▶ TASK DETAILS
Sort through the data and copy the lines holding the word "badge".

Stored records
┌──

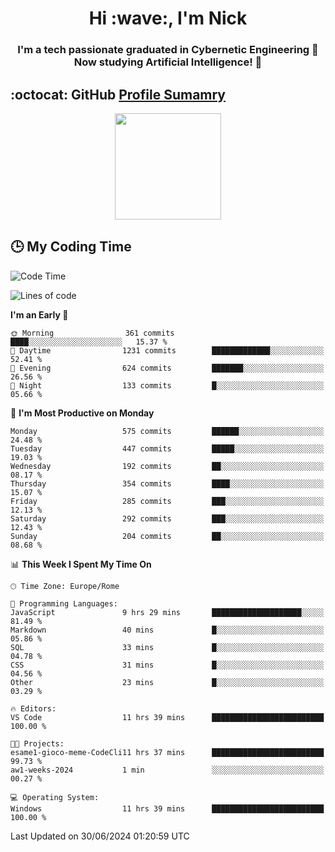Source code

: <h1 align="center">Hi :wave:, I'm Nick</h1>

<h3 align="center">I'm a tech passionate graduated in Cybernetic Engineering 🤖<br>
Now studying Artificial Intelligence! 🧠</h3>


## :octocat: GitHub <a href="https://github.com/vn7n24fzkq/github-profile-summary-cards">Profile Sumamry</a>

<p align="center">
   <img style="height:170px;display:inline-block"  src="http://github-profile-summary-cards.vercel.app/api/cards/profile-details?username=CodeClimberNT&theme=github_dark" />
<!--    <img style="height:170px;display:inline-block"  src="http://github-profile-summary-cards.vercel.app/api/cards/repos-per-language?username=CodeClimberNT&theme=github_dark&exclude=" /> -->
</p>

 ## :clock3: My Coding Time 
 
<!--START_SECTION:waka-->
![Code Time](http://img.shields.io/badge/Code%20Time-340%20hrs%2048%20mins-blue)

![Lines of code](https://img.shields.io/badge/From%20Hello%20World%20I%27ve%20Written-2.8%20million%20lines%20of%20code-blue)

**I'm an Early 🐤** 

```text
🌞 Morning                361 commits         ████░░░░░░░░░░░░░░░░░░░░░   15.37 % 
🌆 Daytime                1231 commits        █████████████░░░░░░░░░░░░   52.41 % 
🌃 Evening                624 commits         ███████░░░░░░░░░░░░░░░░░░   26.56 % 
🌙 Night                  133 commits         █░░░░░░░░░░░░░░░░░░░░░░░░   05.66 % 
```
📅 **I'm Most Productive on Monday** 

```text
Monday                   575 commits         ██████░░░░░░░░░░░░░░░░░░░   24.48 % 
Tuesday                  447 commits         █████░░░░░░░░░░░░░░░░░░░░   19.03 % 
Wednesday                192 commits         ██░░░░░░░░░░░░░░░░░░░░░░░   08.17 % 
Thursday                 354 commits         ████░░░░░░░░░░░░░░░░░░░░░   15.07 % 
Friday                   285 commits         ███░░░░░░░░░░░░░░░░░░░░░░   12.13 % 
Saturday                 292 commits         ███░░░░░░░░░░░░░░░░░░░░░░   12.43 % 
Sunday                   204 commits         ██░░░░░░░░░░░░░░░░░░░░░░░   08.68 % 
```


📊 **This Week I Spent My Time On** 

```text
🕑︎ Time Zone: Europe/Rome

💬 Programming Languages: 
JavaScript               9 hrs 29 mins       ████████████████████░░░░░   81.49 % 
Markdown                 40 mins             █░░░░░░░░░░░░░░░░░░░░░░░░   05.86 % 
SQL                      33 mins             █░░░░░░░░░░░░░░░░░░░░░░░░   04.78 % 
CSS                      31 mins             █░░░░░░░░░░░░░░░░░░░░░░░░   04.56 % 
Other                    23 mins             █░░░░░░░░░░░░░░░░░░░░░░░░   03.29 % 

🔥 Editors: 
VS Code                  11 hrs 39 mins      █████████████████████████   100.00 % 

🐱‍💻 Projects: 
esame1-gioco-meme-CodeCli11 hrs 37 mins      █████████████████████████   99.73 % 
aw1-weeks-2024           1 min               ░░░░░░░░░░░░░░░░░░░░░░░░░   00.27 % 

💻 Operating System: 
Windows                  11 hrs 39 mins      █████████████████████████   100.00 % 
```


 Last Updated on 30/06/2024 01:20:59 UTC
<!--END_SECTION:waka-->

└──

▶ COMPLETED TASK
![Code Time](http://img.shields.io/badge/Code%20Time-340%20hrs%2048%20mins-blue)
![Lines of code](https://img.shields.io/badge/From%20Hello%20World%20I%27ve%20Written-2.8%20million%20lines%20of%20code-blue)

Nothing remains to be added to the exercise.